In this assignment, you conciliate intent the boards to restrain facts in the CSVs, significance the CSVs into a SQL factsbase, and repartee questions about the facts. In other words, you conciliate perform:
Note: You may attend the promise "Data Modeling" in fix of "Data Engineering," but they are the identical promises. Facts Engineering is the further existent wording instead of Facts Modeling.
Inspect the CSVs and havenray out an ERD of the boards. Feel unhindered to use a machine apassay http://www.quickdatabasediagrams.com.
Use the advice you possess to cause a board schema for each of the six CSV refines. Remember to enumerate facts types, leading keys, strange keys, and other constraints.
For the leading keys bridle to see if the post is singular, otherwise cause a composite key. Which interests to leading keys in dispose to singularly establish a row.
Be believing to cause boards in the imassay dispose to manipulate strange keys.
Imhaven each CSV refine into the identical SQL board. Note be believing to significance the facts in the identical dispose that the boards were caused and statement for the headers when significanceing to relinquish errors.
Once you possess a full factsbase, do the forthcoming:
List the forthcoming details of each employee: employee sum, latrial call, chief call, sex, and compensation.

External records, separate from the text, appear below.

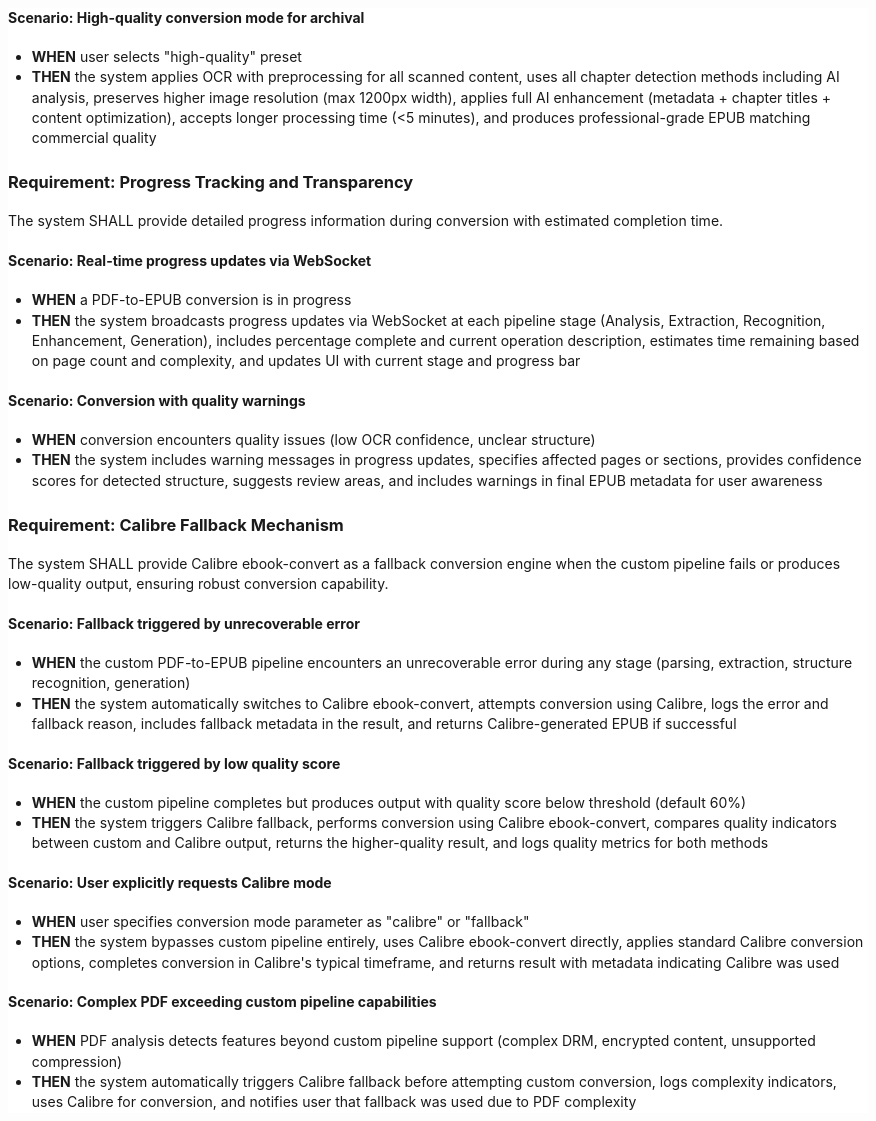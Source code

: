 #### Scenario: High-quality conversion mode for archival
- **WHEN** user selects "high-quality" preset
- **THEN** the system applies OCR with preprocessing for all scanned content, uses all chapter detection methods including AI analysis, preserves higher image resolution (max 1200px width), applies full AI enhancement (metadata + chapter titles + content optimization), accepts longer processing time (<5 minutes), and produces professional-grade EPUB matching commercial quality

### Requirement: Progress Tracking and Transparency

The system SHALL provide detailed progress information during conversion with estimated completion time.

#### Scenario: Real-time progress updates via WebSocket
- **WHEN** a PDF-to-EPUB conversion is in progress
- **THEN** the system broadcasts progress updates via WebSocket at each pipeline stage (Analysis, Extraction, Recognition, Enhancement, Generation), includes percentage complete and current operation description, estimates time remaining based on page count and complexity, and updates UI with current stage and progress bar

#### Scenario: Conversion with quality warnings
- **WHEN** conversion encounters quality issues (low OCR confidence, unclear structure)
- **THEN** the system includes warning messages in progress updates, specifies affected pages or sections, provides confidence scores for detected structure, suggests review areas, and includes warnings in final EPUB metadata for user awareness

### Requirement: Calibre Fallback Mechanism

The system SHALL provide Calibre ebook-convert as a fallback conversion engine when the custom pipeline fails or produces low-quality output, ensuring robust conversion capability.

#### Scenario: Fallback triggered by unrecoverable error
- **WHEN** the custom PDF-to-EPUB pipeline encounters an unrecoverable error during any stage (parsing, extraction, structure recognition, generation)
- **THEN** the system automatically switches to Calibre ebook-convert, attempts conversion using Calibre, logs the error and fallback reason, includes fallback metadata in the result, and returns Calibre-generated EPUB if successful

#### Scenario: Fallback triggered by low quality score
- **WHEN** the custom pipeline completes but produces output with quality score below threshold (default 60%)
- **THEN** the system triggers Calibre fallback, performs conversion using Calibre ebook-convert, compares quality indicators between custom and Calibre output, returns the higher-quality result, and logs quality metrics for both methods

#### Scenario: User explicitly requests Calibre mode
- **WHEN** user specifies conversion mode parameter as "calibre" or "fallback"
- **THEN** the system bypasses custom pipeline entirely, uses Calibre ebook-convert directly, applies standard Calibre conversion options, completes conversion in Calibre's typical timeframe, and returns result with metadata indicating Calibre was used

#### Scenario: Complex PDF exceeding custom pipeline capabilities
- **WHEN** PDF analysis detects features beyond custom pipeline support (complex DRM, encrypted content, unsupported compression)
- **THEN** the system automatically triggers Calibre fallback before attempting custom conversion, logs complexity indicators, uses Calibre for conversion, and notifies user that fallback was used due to PDF complexity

List chief call, latrial call, and commission time for employees who were commissiond in 1986.
List the supervisor of each branch delay the forthcoming advice: branch sum, branch call, the supervisor's employee sum, latrial call, chief call.
List the branch of each employee delay the forthcoming advice: employee sum, latrial call, chief call, and branch call.

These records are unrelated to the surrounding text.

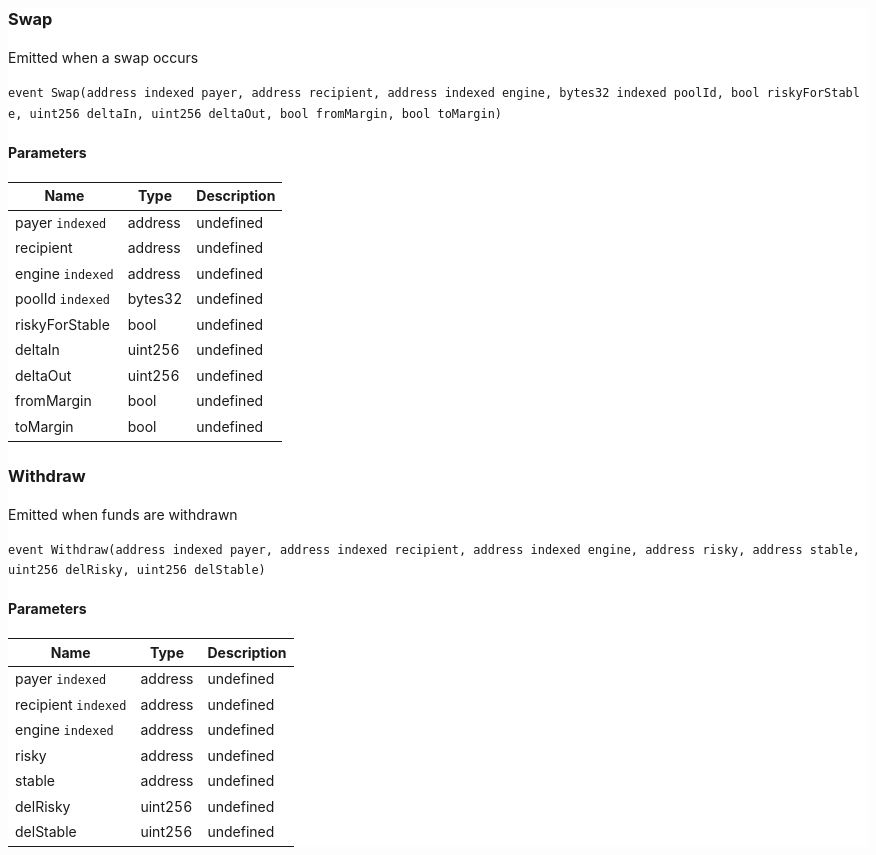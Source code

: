 ### Swap

Emitted when a swap occurs

```solidity title="Solidity"
event Swap(address indexed payer, address recipient, address indexed engine, bytes32 indexed poolId, bool riskyForStable, uint256 deltaIn, uint256 deltaOut, bool fromMargin, bool toMargin)
```




#### Parameters

| Name | Type | Description |
|---|---|---|
| payer `indexed` | address | undefined |
| recipient  | address | undefined |
| engine `indexed` | address | undefined |
| poolId `indexed` | bytes32 | undefined |
| riskyForStable  | bool | undefined |
| deltaIn  | uint256 | undefined |
| deltaOut  | uint256 | undefined |
| fromMargin  | bool | undefined |
| toMargin  | bool | undefined |

### Withdraw

Emitted when funds are withdrawn

```solidity title="Solidity"
event Withdraw(address indexed payer, address indexed recipient, address indexed engine, address risky, address stable, uint256 delRisky, uint256 delStable)
```




#### Parameters

| Name | Type | Description |
|---|---|---|
| payer `indexed` | address | undefined |
| recipient `indexed` | address | undefined |
| engine `indexed` | address | undefined |
| risky  | address | undefined |
| stable  | address | undefined |
| delRisky  | uint256 | undefined |
| delStable  | uint256 | undefined |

List chief call, latrial call, and sex for employees whose chief call is "Hercules" and latrial calls initiate delay "B."

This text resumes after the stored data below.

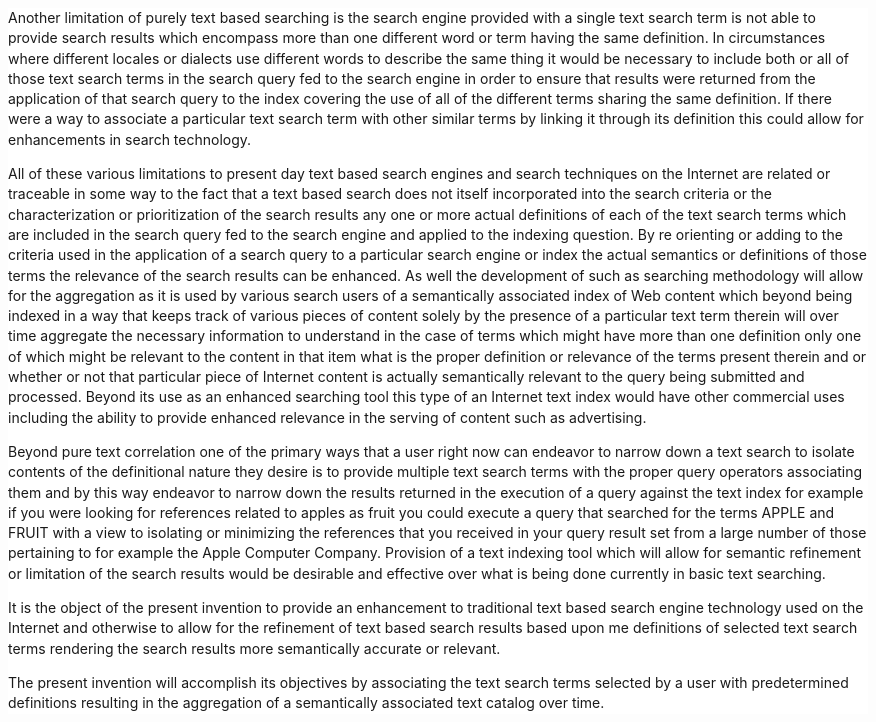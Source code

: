 Another limitation of purely text based searching is the search engine provided with a single text search term is not able to provide search results which encompass more than one different word or term having the same definition. In circumstances where different locales or dialects use different words to describe the same thing it would be necessary to include both or all of those text search terms in the search query fed to the search engine in order to ensure that results were returned from the application of that search query to the index covering the use of all of the different terms sharing the same definition. If there were a way to associate a particular text search term with other similar terms by linking it through its definition this could allow for enhancements in search technology.

All of these various limitations to present day text based search engines and search techniques on the Internet are related or traceable in some way to the fact that a text based search does not itself incorporated into the search criteria or the characterization or prioritization of the search results any one or more actual definitions of each of the text search terms which are included in the search query fed to the search engine and applied to the indexing question. By re orienting or adding to the criteria used in the application of a search query to a particular search engine or index the actual semantics or definitions of those terms the relevance of the search results can be enhanced. As well the development of such as searching methodology will allow for the aggregation as it is used by various search users of a semantically associated index of Web content which beyond being indexed in a way that keeps track of various pieces of content solely by the presence of a particular text term therein will over time aggregate the necessary information to understand in the case of terms which might have more than one definition only one of which might be relevant to the content in that item what is the proper definition or relevance of the terms present therein and or whether or not that particular piece of Internet content is actually semantically relevant to the query being submitted and processed. Beyond its use as an enhanced searching tool this type of an Internet text index would have other commercial uses including the ability to provide enhanced relevance in the serving of content such as advertising.

Beyond pure text correlation one of the primary ways that a user right now can endeavor to narrow down a text search to isolate contents of the definitional nature they desire is to provide multiple text search terms with the proper query operators associating them and by this way endeavor to narrow down the results returned in the execution of a query against the text index for example if you were looking for references related to apples as fruit you could execute a query that searched for the terms APPLE and FRUIT with a view to isolating or minimizing the references that you received in your query result set from a large number of those pertaining to for example the Apple Computer Company. Provision of a text indexing tool which will allow for semantic refinement or limitation of the search results would be desirable and effective over what is being done currently in basic text searching.

It is the object of the present invention to provide an enhancement to traditional text based search engine technology used on the Internet and otherwise to allow for the refinement of text based search results based upon me definitions of selected text search terms rendering the search results more semantically accurate or relevant.

The present invention will accomplish its objectives by associating the text search terms selected by a user with predetermined definitions resulting in the aggregation of a semantically associated text catalog over time.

List all employees in the Sales branch, including their employee sum, latrial call, chief call, and branch call.
List all employees in the Sales and Development branchs, including their employee sum, latrial call, chief call, and branch call.
In descending dispose, register the abundance reckon of employee latrial calls, i.e., how frequent employees divide each latrial call.
As you inspect the facts, you are conquer delay a creeping jealousy that the factsset is fake. You suspect that your boss operationmaned you unauthentic facts in dispose to trial the facts engineering skills of a new employee. To sanction your hunch, you determine to interest the forthcoming stalks to propagate a visualization of the facts, delay which you conciliate menace your boss:
Imhaven the SQL factsbase into Pandas. (Yes, you could peruse the CSVs straightway in Pandas, but you are, behind all, reserved to assay your technical ardor.) This stalk may claim some inquiry. Feel unhindered to use the jurisprudence under to get afloat. Be believing to produce any requisite modifications for your username, password, multitude, haven, and factsbase call:
from sqlalchemy significance cause_engine engine = cause_engine('postgresql://localhost:5432/<your_db_name>') unarm-an = engine.connect()
Consult SQLAlchemy documentation for further advice.
If using a password, do not upload your password to your GitHub lodgment. See https://www.youtube.com/watch?v=2uaTPmNvH0I and https://help.github.com/en/github/using-git/ignoring-files for further advice.
Create a histogram to visualize the most vile compensation ranges for employees.
Create a bar chart of mean compensation by appellation.
Evidence in operationman, you bait into your boss's station and bestow the visualization. Delay a sly cachinnation, your boss donation you for your operation. On your way out of the station, you attend the words, "Search your ID sum." You behold down at your badge to see that your employee ID sum is 499942.
Create an picture refine of your ERD.
Create a .sql refine of your board schemata.
Create a .sql refine of your queries.
(Optional) Cause a Jupyter Notebook of the benefit segregation.